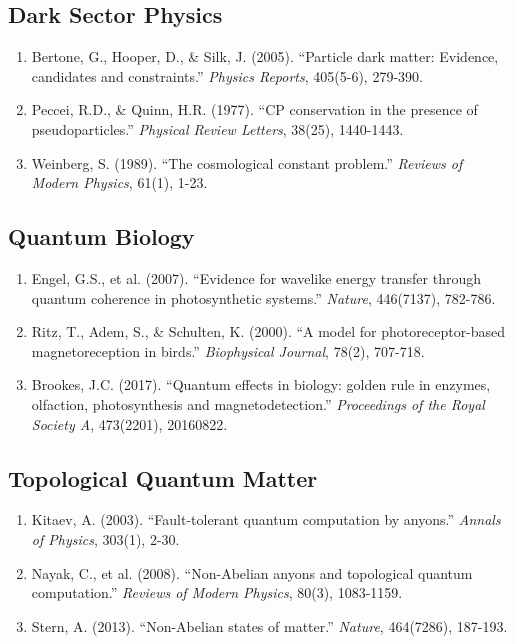 \documentclass[11pt,a4paper,twoside]{article}
\begin{document}
\subsection{Dark Sector Physics}

\begin{enumerate}[leftmargin=*,start=8]
    \item Bertone, G., Hooper, D., \& Silk, J. (2005). ``Particle dark matter: Evidence, candidates and constraints.'' \textit{Physics Reports}, 405(5-6), 279-390.

    \item Peccei, R.D., \& Quinn, H.R. (1977). ``CP conservation in the presence of pseudoparticles.'' \textit{Physical Review Letters}, 38(25), 1440-1443.

    \item Weinberg, S. (1989). ``The cosmological constant problem.'' \textit{Reviews of Modern Physics}, 61(1), 1-23.
\end{enumerate}

\subsection{Quantum Biology}

\begin{enumerate}[leftmargin=*,start=11]
    \item Engel, G.S., et al. (2007). ``Evidence for wavelike energy transfer through quantum coherence in photosynthetic systems.'' \textit{Nature}, 446(7137), 782-786.

    \item Ritz, T., Adem, S., \& Schulten, K. (2000). ``A model for photoreceptor-based magnetoreception in birds.'' \textit{Biophysical Journal}, 78(2), 707-718.

    \item Brookes, J.C. (2017). ``Quantum effects in biology: golden rule in enzymes, olfaction, photosynthesis and magnetodetection.'' \textit{Proceedings of the Royal Society A}, 473(2201), 20160822.
\end{enumerate}

\subsection{Topological Quantum Matter}

\begin{enumerate}[leftmargin=*,start=14]
    \item Kitaev, A. (2003). ``Fault-tolerant quantum computation by anyons.'' \textit{Annals of Physics}, 303(1), 2-30.

    \item Nayak, C., et al. (2008). ``Non-Abelian anyons and topological quantum computation.'' \textit{Reviews of Modern Physics}, 80(3), 1083-1159.

    \item Stern, A. (2013). ``Non-Abelian states of matter.'' \textit{Nature}, 464(7286), 187-193.
\end{enumerate}
\end{document}

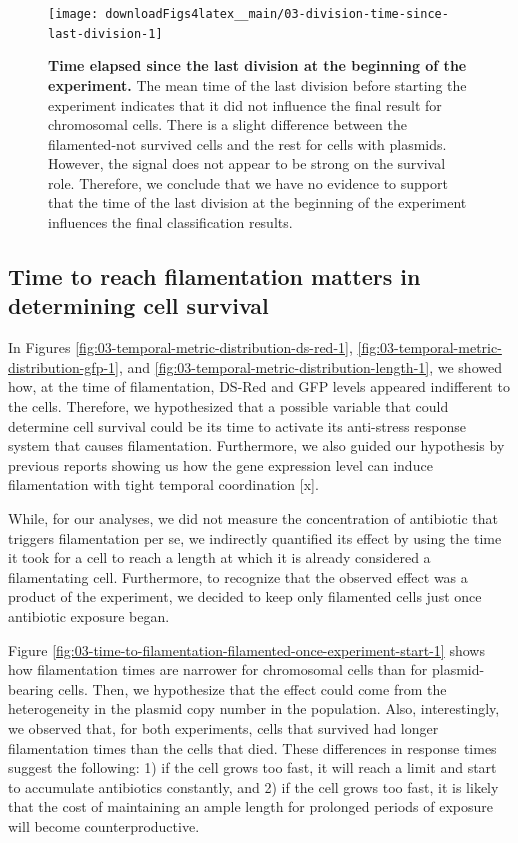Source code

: \documentclass[a4paper, nobind]{templates/ociamthesis}
\begin{document}
\begin{figure}[H]
\texttt{[image: downloadFigs4latex\_\_main/03-division-time-since-last-division-1]} \caption[Time elapsed since the last division at the beginning of the experiment.]{\textbf{Time elapsed since the last division at the beginning of the experiment.} The mean time of the last division before starting the experiment indicates that it did not influence the final result for chromosomal cells. There is a slight difference between the filamented-not survived cells and the rest for cells with plasmids. However, the signal does not appear to be strong on the survival role. Therefore, we conclude that we have no evidence to support that the time of the last division at the beginning of the experiment influences the final classification results.}\label{fig:03-division-time-since-last-division-1}
\end{figure}

\hypertarget{time-to-reach-filamentation-matters-in-determining-cell-survival}{%
\subsection{Time to reach filamentation matters in determining cell survival}\label{time-to-reach-filamentation-matters-in-determining-cell-survival}}

In Figures \ref{fig:03-temporal-metric-distribution-ds-red-1}, \ref{fig:03-temporal-metric-distribution-gfp-1}, and \ref{fig:03-temporal-metric-distribution-length-1}, we showed how, at the time of filamentation, DS-Red and GFP levels appeared indifferent to the cells.
Therefore, we hypothesized that a possible variable that could determine cell survival could be its time to activate its anti-stress response system that causes filamentation.
Furthermore, we also guided our hypothesis by previous reports showing us how the gene expression level can induce filamentation with tight temporal coordination {[}x{]}.

While, for our analyses, we did not measure the concentration of antibiotic that triggers filamentation per se, we indirectly quantified its effect by using the time it took for a cell to reach a length at which it is already considered a filamentating cell.
Furthermore, to recognize that the observed effect was a product of the experiment, we decided to keep only filamented cells just once antibiotic exposure began.

Figure \ref{fig:03-time-to-filamentation-filamented-once-experiment-start-1} shows how filamentation times are narrower for chromosomal cells than for plasmid-bearing cells.
Then, we hypothesize that the effect could come from the heterogeneity in the plasmid copy number in the population.
Also, interestingly, we observed that, for both experiments, cells that survived had longer filamentation times than the cells that died.
These differences in response times suggest the following: 1) if the cell grows too fast, it will reach a limit and start to accumulate antibiotics constantly, and 2) if the cell grows too fast, it is likely that the cost of maintaining an ample length for prolonged periods of exposure will become counterproductive.
\end{document}
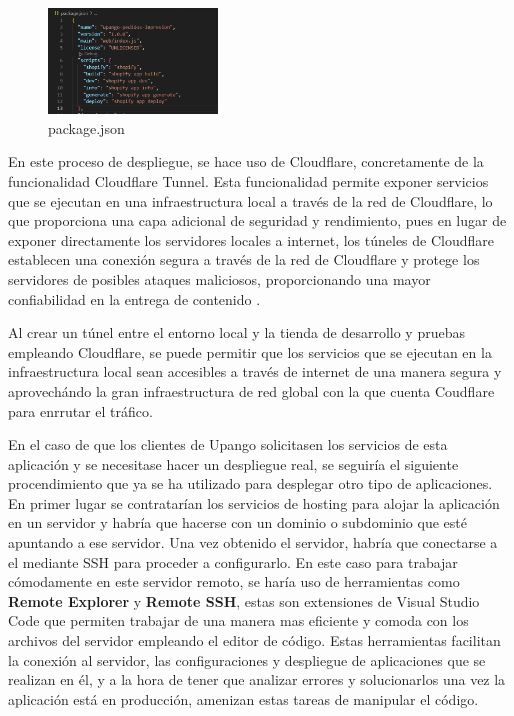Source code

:\documentclass[11pt]{article}
\begin{document}
\begin{figure}[H]
    \centering
    \includegraphics[width=0.4\textwidth]{imagenes/package.json.scripts.png}
    \caption{\label{fig:scriptsPackageJson}package.json}
    \vspace{\fill}
\end{figure}

En este proceso de despliegue, se hace uso de Cloudflare, concretamente de la funcionalidad Cloudflare Tunnel. Esta funcionalidad permite exponer servicios que se ejecutan
en una infraestructura local a través de la red de Cloudflare, lo que proporciona una capa adicional de seguridad y rendimiento, pues en lugar de 
exponer directamente los servidores locales a internet, los túneles de Cloudflare establecen una conexión segura a través de la red de Cloudflare y protege los
servidores de posibles ataques maliciosos, proporcionando una mayor confiabilidad en la entrega de contenido \cite{cloudflare}. 

Al crear un túnel entre el entorno local y la tienda de desarrollo y pruebas empleando Cloudflare, se puede permitir que los servicios que se ejecutan en la infraestructura local
sean accesibles a través de internet de una manera segura y aprovechándo la gran infraestructura de red global con la que cuenta Coudflare para enrrutar el tráfico.

En el caso de que los clientes de Upango solicitasen los servicios de esta aplicación y se necesitase hacer un despliegue real, se seguiría el siguiente procendimiento que ya se ha utilizado para
desplegar otro tipo de aplicaciones.
En primer lugar se contratarían los servicios de hosting para alojar la aplicación en un servidor y habría que hacerse con un dominio o subdominio
que esté apuntando a ese servidor. Una vez obtenido el servidor, habría que conectarse a el mediante SSH para proceder a configurarlo. En este caso para trabajar cómodamente en este servidor remoto,
se haría uso de herramientas como \textbf{Remote Explorer} y \textbf{Remote SSH}, estas son extensiones de Visual Studio Code que permiten trabajar de una manera mas eficiente y comoda con los archivos del
servidor empleando el editor de código. Estas herramientas facilitan la conexión al servidor, las configuraciones y despliegue de aplicaciones que se realizan en él, y a la hora 
de tener que analizar errores y solucionarlos una vez la aplicación está en producción, amenizan estas tareas de manipular el código.
\end{document}

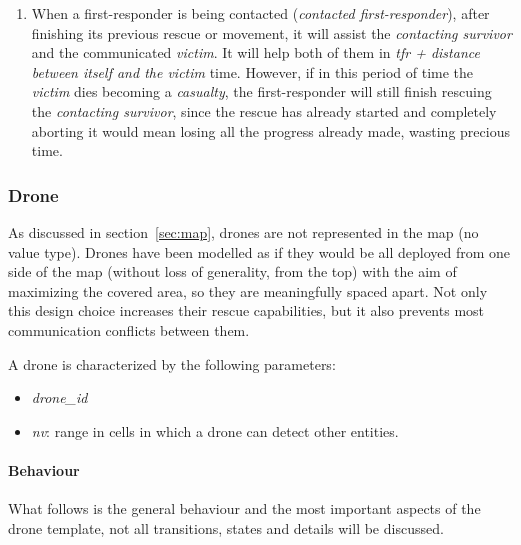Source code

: \begin{enumerate}
	\item When a first-responder is being contacted (\textit{contacted first-responder}), after finishing its previous rescue or movement, it will assist the \textit{contacting survivor} and the communicated \textit{victim}. It will help both of them in \textit{tfr + distance between itself and the victim} time. However, if in this period of time the \textit{victim} dies becoming a \textit{casualty}, the first-responder will still finish rescuing the \textit{contacting survivor}, since the rescue has already started and completely aborting it would mean losing all the progress already made, wasting precious time.
	
\end{enumerate}

\subsubsection{Drone}
\label{sec:drone}
As discussed in section~\ref{sec:map}, drones are not represented in the map (no value type). Drones have been modelled as if they would be all deployed from one side of the map (without loss of generality, from the top) with the aim of maximizing the covered area, so they are meaningfully spaced apart. Not only this design choice increases their rescue capabilities, but it also prevents most communication conflicts between them.\newline

\noindent
A drone is characterized by the following parameters:
\begin{itemize}
	\item \textit{drone\_id}
	\item \textit{nv}: range in cells in which a drone can detect other entities.
\end{itemize}

\paragraph{Behaviour}
What follows is the general behaviour and the most important aspects of the drone template, not all transitions, states and details will be discussed.

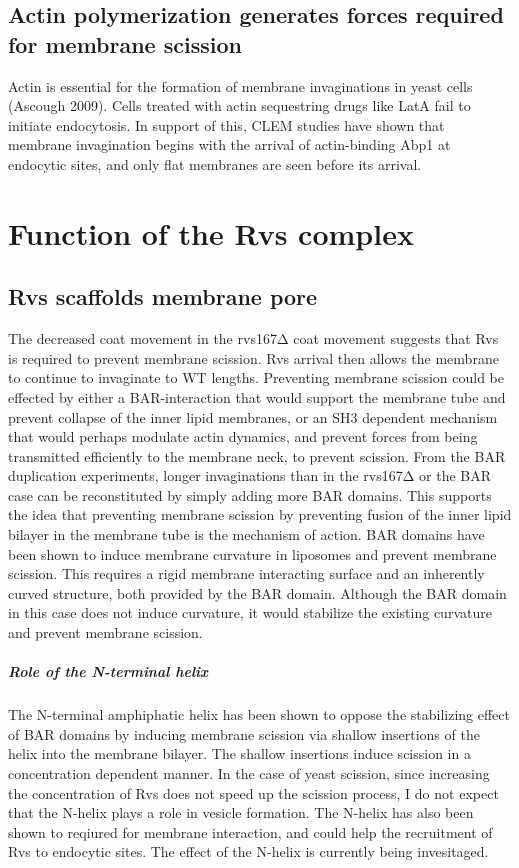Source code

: \subsection{ Actin polymerization generates forces required for membrane scission}
Actin is essential for the formation of membrane invaginations in yeast cells (Ascough 2009). Cells treated with actin sequestring drugs like LatA fail to initiate endocytosis. In support of this, CLEM studies have shown that membrane invagination begins with the arrival of actin-binding Abp1 at endocytic sites, and only flat membranes are seen before its arrival. 

\section{Function of the Rvs complex}

\subsection{Rvs scaffolds membrane pore}
The decreased coat movement in the rvs167Δ coat movement suggests that Rvs is required to prevent membrane scission. Rvs arrival then allows the membrane to continue to invaginate to WT lengths. Preventing membrane scission could be effected by either a BAR-interaction that would support the membrane tube and prevent collapse of the inner lipid membranes, or an SH3 dependent mechanism that would perhaps modulate actin dynamics, and prevent forces from being transmitted efficiently to the membrane neck, to prevent scission. From the BAR duplication experiments, longer invaginations than in the rvs167Δ or the BAR case can be reconstituted by simply adding more BAR domains. This supports the idea that preventing membrane scission by preventing fusion of the inner lipid bilayer in the membrane tube is the mechanism of action. 
BAR domains have been shown to induce membrane curvature in liposomes and prevent membrane scission. This requires a rigid membrane interacting surface and an inherently curved structure, both provided by the BAR domain. Although the BAR domain in this case does not induce curvature, it would stabilize the existing curvature and prevent membrane scission. 
\subparagraph{Role of the N-terminal helix}
The N-terminal amphiphatic helix has been shown to oppose the stabilizing effect of BAR domains by inducing membrane scission via shallow insertions of the helix into the membrane bilayer. The shallow insertions induce scission in a concentration dependent manner. In the case of yeast scission, since increasing the concentration of Rvs does not speed up the scission process, I do not expect that the N-helix plays a role in vesicle formation. The N-helix has also been shown to reqiured for membrane interaction, and could help the recruitment of Rvs to endocytic sites. The effect of the N-helix is currently being invesitaged.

■ **What this task involves**
Transcribe each line of the data above, unaltered, from the one where "BAR domains have" appears to the one where "of the N-terminal" appears, inclusive of both.

■ **Solution to the exercise**
BAR domains have been shown to induce membrane curvature in liposomes and prevent membrane scission. This requires a rigid membrane interacting surface and an inherently curved structure, both provided by the BAR domain. Although the BAR domain in this case does not induce curvature, it would stabilize the existing curvature and prevent membrane scission. 
\subparagraph{Role of the N-terminal helix}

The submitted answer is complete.